Il Consiglio ecumenico delle chiese: armi nucleari, no grazie!

Soddisfazione del Consiglio ecumenico delle chiese per il Trattato anti-nucleare siglato lo scorso 7 luglio alle Nazioni Unite, e che nel preambolo sottolinea l’importanza del ruolo delle religioni che favoriscono "una presa di coscienza pubblica basata sui principi di umanità"

Il Palazzo di Vetro, sede delle Nazioni Unite a New York, USA

Roma (NEV/Riforma.it), 11 luglio 2017 – “Grande soddisfazione” è stata espressa dal Consiglio ecumenico delle chiese (CEC) per il Trattato anti-nucleare siglato lo scorso 7 luglio alle Nazioni Unite. Un documento ufficiale significativo per l’alta adesione ricevuta: più di 120 Stati membri dell’ONU.

Molte organizzazioni della società civile e del panorama religioso hanno potuto condividere, in questi anni, l’elaborazione del testo che dallo scorso venerdì è giuridicamente vincolante, e che vieta l’utilizzo di armi nucleari e impone la loro progressiva eliminazione. Un testo che contiene nel preambolo l’importanza del ruolo delle religioni che favoriscono “una presa di coscienza pubblica basata sui principi di umanità”.

“Gratitudine” è stata espressa dal segretario generale del CEC, Olav Fykse Tveit: “il CEC auspicava che si potesse arrivare ad un Trattato anti-nucleare già in occasione dell’Assemblea generale tenutasi in Corea del Sud nel 2013. Allora ritenemmo prioritario difendere la vita e la creazione auspicando di poter giungere, quanto prima nel mondo, a una vera pace e non ad una pace apparente favorita dalla minaccia nucleare”. Il Trattato, prosegue Tveit, riconosce “le conseguenze catastrofiche delle armi nucleari e che queste trascendono dai confini nazionali”.

Dal CEC, poi, giunge una denuncia importante: “I nove Paesi con armi nucleari (Stati Uniti d’America, Russia, Regno Unito, Francia, Cina – cinque membri permanenti delle Nazioni unite – India, Pakistan, Corea del Nord e Israele, che non ha mai confermato né smentito di possederle, ndr) e i 30 paesi che cercano rifugio nel nucleare americano, hanno boicottato i lavori negoziali per un mese e si sono opposti, in parte, anche ai lavori preparatori di questi anni”.

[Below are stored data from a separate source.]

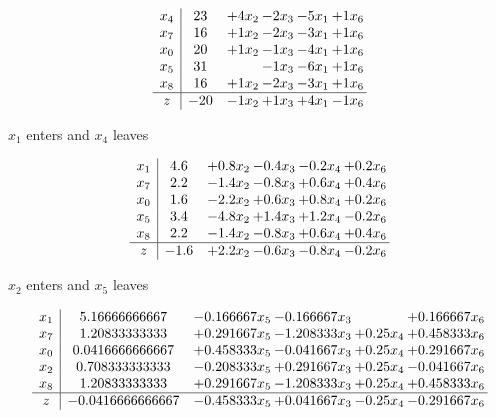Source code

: \documentclass[12pt]{article}
\begin{document}
 \[\begin{array}{c| c c@{\hskip 2pt} c@{\hskip 2pt} c@{\hskip 2pt} c@{\hskip 2pt} }
 x_{4}   &  23 & + 4 x_{2} & -2 x_{3} & -5 x_{1} & + 1 x_{6}\\
 x_{7}   &  16 & + 1 x_{2} & -2 x_{3} & -3 x_{1} & + 1 x_{6}\\
 x_{0}   &  20 & + 1 x_{2} & -1 x_{3} & -4 x_{1} & + 1 x_{6}\\
 x_{5}   &  31  &   & -1 x_{3} & -6 x_{1} & + 1 x_{6}\\
 x_{8}   &  16 & + 1 x_{2} & -2 x_{3} & -3 x_{1} & + 1 x_{6}\\
\hline
z    &  -20 & -1 x_{2} & + 1 x_{3} & + 4 x_{1} & -1 x_{6}\\
\end{array}\]


 $ x_{1} $ enters and $ x_{4} $ leaves 

 \[\begin{array}{c| c c@{\hskip 2pt} c@{\hskip 2pt} c@{\hskip 2pt} c@{\hskip 2pt} }
 x_{1}   &  4.6 & + 0.8 x_{2} & -0.4 x_{3} & -0.2 x_{4} & + 0.2 x_{6}\\
 x_{7}   &  2.2 & -1.4 x_{2} & -0.8 x_{3} & + 0.6 x_{4} & + 0.4 x_{6}\\
 x_{0}   &  1.6 & -2.2 x_{2} & + 0.6 x_{3} & + 0.8 x_{4} & + 0.2 x_{6}\\
 x_{5}   &  3.4 & -4.8 x_{2} & + 1.4 x_{3} & + 1.2 x_{4} & -0.2 x_{6}\\
 x_{8}   &  2.2 & -1.4 x_{2} & -0.8 x_{3} & + 0.6 x_{4} & + 0.4 x_{6}\\
\hline
z    &  -1.6 & + 2.2 x_{2} & -0.6 x_{3} & -0.8 x_{4} & -0.2 x_{6}\\
\end{array}\]


 $ x_{2} $ enters and $ x_{5} $ leaves 

 \[\begin{array}{c| c c@{\hskip 2pt} c@{\hskip 2pt} c@{\hskip 2pt} c@{\hskip 2pt} }
 x_{1}   &  5.16666666667 & -0.166667 x_{5} & -0.166667 x_{3} &   & + 0.166667 x_{6}\\
 x_{7}   &  1.20833333333 & + 0.291667 x_{5} & -1.208333 x_{3} & + 0.25 x_{4} & + 0.458333 x_{6}\\
 x_{0}   &  0.0416666666667 & + 0.458333 x_{5} & -0.041667 x_{3} & + 0.25 x_{4} & + 0.291667 x_{6}\\
 x_{2}   &  0.708333333333 & -0.208333 x_{5} & + 0.291667 x_{3} & + 0.25 x_{4} & -0.041667 x_{6}\\
 x_{8}   &  1.20833333333 & + 0.291667 x_{5} & -1.208333 x_{3} & + 0.25 x_{4} & + 0.458333 x_{6}\\
\hline
z    &  -0.0416666666667 & -0.458333 x_{5} & + 0.041667 x_{3} & -0.25 x_{4} & -0.291667 x_{6}\\
\end{array}\]
\end{document}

Un percorso che, “seppur ad ostacoli”, è stato utile per far progredire “il dibattito internazionale oltre le strette prospettive di autoconservazione della tattica militare e dell’influenza politica. Strategico per trascinare il dibattito politico anche su questioni, per le chiese dirimenti, come i diritti umani e quelli etici”, ha dichiarato Peter Prove, direttore degli Affari internazionali del CEC.

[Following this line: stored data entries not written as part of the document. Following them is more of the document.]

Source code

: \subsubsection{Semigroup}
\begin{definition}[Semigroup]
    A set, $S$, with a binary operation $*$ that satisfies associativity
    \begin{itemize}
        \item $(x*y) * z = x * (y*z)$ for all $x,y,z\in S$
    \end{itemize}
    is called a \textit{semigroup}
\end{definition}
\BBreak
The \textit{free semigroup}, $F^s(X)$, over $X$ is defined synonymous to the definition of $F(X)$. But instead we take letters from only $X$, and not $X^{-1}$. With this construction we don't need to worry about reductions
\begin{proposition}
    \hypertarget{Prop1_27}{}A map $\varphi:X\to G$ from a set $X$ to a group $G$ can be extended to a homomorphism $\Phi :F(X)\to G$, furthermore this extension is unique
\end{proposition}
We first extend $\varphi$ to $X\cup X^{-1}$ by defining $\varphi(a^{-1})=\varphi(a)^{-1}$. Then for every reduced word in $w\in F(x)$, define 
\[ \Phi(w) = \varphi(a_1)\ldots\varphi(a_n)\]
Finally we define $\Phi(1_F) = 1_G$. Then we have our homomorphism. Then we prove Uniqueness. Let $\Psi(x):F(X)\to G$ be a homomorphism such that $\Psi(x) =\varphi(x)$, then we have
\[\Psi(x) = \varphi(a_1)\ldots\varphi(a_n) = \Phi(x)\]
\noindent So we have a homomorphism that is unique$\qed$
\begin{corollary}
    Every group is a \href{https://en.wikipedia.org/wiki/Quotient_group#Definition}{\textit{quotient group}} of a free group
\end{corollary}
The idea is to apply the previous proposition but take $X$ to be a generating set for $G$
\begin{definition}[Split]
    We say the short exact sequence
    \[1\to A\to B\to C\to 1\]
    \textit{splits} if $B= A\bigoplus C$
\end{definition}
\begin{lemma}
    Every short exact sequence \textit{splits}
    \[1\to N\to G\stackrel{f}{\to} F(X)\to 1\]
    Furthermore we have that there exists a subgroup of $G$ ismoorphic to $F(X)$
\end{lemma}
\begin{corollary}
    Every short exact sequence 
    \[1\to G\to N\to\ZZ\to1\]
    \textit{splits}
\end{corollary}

Il Trattato chiede poi agli Stati che producono o eseguono sperimentazioni nucleari di “fornire la dovuta assistenza alle vittime di tali sperimentazioni e di adoperarsi al fine di risanare gli ambienti contaminati dalle radiazioni”.

Un successo storico per la dottoressa Emily Welty, vicemoderatora degli Affari internazionali del CEC “perché nel Trattato si riconosce la sofferenza, spesso inconsapevole, di coloro che sono colpiti dalle radiazioni in occasione di sperimentazioni o nella costruzione di armi nucleari” inserite “nella stessa categoria di altre armi indiscriminate e inumane come quelle chimiche e biologiche, le mine antiuomo o le munizioni a grappolo, mettendo così fine ad una pericolosa e ‘peculiare eccezione’”.

Ora il Trattato dovrà essere firmato e ratificato dai governi e potrà essere implementato.